◆ Aim of the exercise
Would you filter these records and copy every line that has the word "langle"?

◆ Data for review
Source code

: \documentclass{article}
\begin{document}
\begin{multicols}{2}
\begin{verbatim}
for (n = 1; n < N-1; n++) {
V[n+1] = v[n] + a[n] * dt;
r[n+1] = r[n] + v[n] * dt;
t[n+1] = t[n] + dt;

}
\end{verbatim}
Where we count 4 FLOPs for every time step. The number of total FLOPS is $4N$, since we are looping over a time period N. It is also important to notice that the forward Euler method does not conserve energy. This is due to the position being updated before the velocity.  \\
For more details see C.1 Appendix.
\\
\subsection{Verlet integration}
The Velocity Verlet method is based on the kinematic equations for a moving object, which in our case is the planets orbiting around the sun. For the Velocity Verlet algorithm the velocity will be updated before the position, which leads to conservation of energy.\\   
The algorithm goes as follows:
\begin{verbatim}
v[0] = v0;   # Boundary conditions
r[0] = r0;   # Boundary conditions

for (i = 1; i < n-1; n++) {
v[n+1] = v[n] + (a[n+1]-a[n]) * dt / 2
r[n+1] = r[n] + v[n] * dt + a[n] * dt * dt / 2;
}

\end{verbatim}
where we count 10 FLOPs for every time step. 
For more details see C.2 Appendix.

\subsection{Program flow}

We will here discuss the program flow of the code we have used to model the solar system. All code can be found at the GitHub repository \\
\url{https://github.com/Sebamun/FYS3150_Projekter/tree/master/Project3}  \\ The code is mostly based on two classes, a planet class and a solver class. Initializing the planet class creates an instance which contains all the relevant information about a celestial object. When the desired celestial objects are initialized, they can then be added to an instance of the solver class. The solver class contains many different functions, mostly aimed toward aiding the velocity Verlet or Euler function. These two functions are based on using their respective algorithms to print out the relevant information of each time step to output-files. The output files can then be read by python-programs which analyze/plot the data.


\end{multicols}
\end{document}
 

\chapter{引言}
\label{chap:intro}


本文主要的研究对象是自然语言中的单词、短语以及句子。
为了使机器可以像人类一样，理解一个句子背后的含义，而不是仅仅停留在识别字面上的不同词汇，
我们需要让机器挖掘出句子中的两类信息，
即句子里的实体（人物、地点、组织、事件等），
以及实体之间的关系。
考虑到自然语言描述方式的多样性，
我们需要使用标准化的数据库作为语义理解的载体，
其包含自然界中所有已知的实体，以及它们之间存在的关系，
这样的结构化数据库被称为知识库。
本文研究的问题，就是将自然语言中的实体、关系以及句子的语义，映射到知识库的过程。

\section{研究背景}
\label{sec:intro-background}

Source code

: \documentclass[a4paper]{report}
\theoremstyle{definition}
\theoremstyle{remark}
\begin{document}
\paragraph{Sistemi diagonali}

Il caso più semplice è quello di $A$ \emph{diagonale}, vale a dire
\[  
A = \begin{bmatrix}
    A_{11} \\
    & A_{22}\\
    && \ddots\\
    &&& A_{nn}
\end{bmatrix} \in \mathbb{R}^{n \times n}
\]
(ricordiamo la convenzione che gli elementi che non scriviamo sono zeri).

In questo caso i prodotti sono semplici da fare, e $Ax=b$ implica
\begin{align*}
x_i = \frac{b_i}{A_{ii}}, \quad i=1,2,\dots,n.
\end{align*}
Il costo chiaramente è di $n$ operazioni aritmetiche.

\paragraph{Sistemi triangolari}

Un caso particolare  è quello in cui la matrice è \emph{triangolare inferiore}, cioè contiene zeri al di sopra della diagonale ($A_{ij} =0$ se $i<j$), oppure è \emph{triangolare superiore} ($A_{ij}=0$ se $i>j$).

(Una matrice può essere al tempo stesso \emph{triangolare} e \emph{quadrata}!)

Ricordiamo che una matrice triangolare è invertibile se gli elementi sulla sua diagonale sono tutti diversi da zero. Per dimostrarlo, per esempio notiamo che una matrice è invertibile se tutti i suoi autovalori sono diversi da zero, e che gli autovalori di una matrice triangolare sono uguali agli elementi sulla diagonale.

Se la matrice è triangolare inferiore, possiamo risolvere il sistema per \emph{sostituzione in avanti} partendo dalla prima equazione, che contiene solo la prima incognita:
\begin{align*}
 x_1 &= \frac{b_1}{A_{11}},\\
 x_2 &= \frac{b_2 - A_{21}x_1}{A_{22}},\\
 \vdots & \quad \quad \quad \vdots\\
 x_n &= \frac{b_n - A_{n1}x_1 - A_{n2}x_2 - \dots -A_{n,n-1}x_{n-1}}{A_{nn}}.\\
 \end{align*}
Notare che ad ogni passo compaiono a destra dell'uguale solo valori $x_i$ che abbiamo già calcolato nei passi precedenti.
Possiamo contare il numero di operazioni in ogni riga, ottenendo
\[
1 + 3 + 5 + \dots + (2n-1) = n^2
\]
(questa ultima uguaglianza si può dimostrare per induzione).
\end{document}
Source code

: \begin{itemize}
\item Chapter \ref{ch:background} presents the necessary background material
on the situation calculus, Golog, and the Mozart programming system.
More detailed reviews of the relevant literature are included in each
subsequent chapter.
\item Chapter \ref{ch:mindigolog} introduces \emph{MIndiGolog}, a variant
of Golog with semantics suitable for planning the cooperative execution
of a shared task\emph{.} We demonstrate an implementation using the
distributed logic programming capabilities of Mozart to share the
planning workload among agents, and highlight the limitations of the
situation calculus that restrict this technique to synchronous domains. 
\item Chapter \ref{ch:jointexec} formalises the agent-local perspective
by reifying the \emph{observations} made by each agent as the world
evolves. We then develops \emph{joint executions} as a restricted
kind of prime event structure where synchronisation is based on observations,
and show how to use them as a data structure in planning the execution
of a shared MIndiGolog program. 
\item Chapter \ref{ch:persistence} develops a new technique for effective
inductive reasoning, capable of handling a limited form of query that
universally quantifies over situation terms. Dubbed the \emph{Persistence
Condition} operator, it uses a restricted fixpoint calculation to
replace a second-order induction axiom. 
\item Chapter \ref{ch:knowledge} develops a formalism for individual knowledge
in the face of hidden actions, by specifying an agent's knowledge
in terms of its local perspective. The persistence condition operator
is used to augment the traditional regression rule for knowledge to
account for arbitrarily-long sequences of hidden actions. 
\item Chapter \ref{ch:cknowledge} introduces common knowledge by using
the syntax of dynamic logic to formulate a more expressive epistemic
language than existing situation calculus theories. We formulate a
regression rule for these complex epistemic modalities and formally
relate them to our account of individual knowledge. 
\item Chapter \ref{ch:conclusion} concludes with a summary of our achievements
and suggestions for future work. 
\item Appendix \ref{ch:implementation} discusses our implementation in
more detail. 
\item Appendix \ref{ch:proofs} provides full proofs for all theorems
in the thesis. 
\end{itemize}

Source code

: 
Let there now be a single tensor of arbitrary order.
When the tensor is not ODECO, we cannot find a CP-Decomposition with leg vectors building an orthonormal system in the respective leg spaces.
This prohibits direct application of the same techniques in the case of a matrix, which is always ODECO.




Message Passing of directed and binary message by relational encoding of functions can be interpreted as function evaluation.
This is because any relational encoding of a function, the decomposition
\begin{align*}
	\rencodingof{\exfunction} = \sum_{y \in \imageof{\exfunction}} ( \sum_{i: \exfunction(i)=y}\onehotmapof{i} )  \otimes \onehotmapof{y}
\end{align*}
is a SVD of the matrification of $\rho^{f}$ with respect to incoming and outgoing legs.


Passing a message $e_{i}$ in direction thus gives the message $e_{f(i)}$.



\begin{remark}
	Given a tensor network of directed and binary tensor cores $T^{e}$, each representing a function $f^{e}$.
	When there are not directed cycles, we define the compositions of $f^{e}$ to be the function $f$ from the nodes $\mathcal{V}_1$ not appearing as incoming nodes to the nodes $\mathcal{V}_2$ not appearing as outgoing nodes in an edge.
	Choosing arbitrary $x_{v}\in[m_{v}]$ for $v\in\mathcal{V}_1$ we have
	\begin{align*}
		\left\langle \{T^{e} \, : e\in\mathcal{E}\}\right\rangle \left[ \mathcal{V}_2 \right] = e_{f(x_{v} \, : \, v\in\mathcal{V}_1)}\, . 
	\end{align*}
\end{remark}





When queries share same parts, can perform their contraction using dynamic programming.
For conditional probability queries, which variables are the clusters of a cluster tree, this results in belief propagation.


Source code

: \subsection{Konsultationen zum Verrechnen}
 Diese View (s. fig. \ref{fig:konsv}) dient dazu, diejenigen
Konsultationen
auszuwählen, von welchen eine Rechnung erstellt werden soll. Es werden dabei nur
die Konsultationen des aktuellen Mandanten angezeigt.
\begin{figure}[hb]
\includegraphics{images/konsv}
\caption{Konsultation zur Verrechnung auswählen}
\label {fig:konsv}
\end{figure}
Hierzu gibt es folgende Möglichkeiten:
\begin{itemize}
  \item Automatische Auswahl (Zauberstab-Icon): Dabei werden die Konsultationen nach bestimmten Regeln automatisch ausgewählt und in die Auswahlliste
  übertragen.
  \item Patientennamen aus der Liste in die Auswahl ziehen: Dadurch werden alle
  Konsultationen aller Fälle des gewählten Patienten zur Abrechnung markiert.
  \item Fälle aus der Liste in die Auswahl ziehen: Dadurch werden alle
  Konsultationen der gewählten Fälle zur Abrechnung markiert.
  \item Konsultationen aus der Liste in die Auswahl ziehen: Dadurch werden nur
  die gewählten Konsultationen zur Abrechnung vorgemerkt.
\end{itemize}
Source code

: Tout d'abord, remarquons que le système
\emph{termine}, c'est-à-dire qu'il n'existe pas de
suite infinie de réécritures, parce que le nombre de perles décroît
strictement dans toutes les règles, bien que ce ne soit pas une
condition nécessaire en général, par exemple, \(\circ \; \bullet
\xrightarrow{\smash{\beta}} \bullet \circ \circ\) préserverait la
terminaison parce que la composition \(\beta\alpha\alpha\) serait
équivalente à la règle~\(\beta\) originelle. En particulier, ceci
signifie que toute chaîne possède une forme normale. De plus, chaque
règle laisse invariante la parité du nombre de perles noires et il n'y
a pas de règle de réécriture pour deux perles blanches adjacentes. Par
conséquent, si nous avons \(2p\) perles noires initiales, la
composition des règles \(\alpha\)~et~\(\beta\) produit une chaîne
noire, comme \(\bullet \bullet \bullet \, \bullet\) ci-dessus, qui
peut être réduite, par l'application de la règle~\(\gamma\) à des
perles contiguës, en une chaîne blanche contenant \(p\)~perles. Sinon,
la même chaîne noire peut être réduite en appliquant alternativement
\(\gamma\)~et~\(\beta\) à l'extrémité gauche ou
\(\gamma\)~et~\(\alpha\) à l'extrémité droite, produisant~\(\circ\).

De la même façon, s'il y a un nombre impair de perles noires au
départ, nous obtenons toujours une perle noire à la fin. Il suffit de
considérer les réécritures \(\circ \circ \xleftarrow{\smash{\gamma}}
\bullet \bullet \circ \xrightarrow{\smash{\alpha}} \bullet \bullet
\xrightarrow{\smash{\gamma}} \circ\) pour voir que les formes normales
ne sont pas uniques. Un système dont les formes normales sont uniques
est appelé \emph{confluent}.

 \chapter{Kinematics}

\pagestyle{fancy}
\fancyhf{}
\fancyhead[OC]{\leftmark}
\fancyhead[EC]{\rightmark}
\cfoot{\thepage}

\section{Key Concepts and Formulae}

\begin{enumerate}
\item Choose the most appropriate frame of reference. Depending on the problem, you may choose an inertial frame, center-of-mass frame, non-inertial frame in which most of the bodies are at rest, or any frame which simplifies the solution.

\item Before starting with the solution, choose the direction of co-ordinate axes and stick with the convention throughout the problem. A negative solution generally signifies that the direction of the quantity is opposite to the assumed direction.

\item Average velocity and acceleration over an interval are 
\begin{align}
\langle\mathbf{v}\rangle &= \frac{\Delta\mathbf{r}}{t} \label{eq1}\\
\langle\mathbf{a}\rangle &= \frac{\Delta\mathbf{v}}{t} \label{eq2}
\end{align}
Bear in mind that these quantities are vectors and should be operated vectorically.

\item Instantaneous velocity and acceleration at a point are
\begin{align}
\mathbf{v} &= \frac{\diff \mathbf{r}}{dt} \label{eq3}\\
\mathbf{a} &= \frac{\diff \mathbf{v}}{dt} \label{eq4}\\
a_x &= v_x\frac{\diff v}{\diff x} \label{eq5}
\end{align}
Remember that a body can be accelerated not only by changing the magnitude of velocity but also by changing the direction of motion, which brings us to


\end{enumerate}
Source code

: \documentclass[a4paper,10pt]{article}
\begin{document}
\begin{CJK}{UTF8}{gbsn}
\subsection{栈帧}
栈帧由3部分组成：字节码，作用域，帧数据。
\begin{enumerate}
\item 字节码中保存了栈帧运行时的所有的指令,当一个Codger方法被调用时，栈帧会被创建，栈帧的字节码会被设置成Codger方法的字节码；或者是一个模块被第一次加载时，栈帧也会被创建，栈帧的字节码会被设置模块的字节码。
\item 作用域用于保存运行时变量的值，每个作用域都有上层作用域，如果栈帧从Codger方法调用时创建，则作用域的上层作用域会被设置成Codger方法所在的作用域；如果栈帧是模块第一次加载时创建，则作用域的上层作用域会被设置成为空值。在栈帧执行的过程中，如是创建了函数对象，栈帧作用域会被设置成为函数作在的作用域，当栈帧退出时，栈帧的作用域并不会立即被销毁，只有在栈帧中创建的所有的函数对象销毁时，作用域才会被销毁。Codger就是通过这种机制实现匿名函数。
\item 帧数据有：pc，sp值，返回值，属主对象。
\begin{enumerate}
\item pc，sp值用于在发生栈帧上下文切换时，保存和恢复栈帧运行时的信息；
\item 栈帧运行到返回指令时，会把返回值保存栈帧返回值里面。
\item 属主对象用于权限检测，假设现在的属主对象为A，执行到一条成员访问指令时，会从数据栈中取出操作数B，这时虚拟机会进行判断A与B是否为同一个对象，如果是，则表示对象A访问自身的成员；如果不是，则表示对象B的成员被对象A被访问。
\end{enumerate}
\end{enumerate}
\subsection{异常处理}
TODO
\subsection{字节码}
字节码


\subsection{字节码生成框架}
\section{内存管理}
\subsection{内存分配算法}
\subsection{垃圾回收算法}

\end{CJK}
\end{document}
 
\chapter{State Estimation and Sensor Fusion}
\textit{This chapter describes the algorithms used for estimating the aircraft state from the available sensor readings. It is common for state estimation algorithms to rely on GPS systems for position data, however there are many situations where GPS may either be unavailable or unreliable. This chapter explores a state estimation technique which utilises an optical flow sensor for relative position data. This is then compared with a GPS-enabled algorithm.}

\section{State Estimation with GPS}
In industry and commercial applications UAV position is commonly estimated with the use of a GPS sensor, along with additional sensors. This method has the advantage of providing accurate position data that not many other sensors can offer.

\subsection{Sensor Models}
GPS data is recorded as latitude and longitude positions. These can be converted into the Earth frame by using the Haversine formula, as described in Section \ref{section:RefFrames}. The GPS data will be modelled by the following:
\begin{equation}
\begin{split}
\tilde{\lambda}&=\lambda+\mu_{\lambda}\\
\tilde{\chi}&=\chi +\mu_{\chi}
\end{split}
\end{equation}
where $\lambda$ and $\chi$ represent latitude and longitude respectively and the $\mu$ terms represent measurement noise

◆ Answer to the problem
		\left\langle \{T^{e} \, : e\in\mathcal{E}\}\right\rangle \left[ \mathcal{V}_2 \right] = e_{f(x_{v} \, : \, v\in\mathcal{V}_1)}\, . 
\langle\mathbf{v}\rangle &= \frac{\Delta\mathbf{r}}{t} \label{eq1}\\
\langle\mathbf{a}\rangle &= \frac{\Delta\mathbf{v}}{t} \label{eq2}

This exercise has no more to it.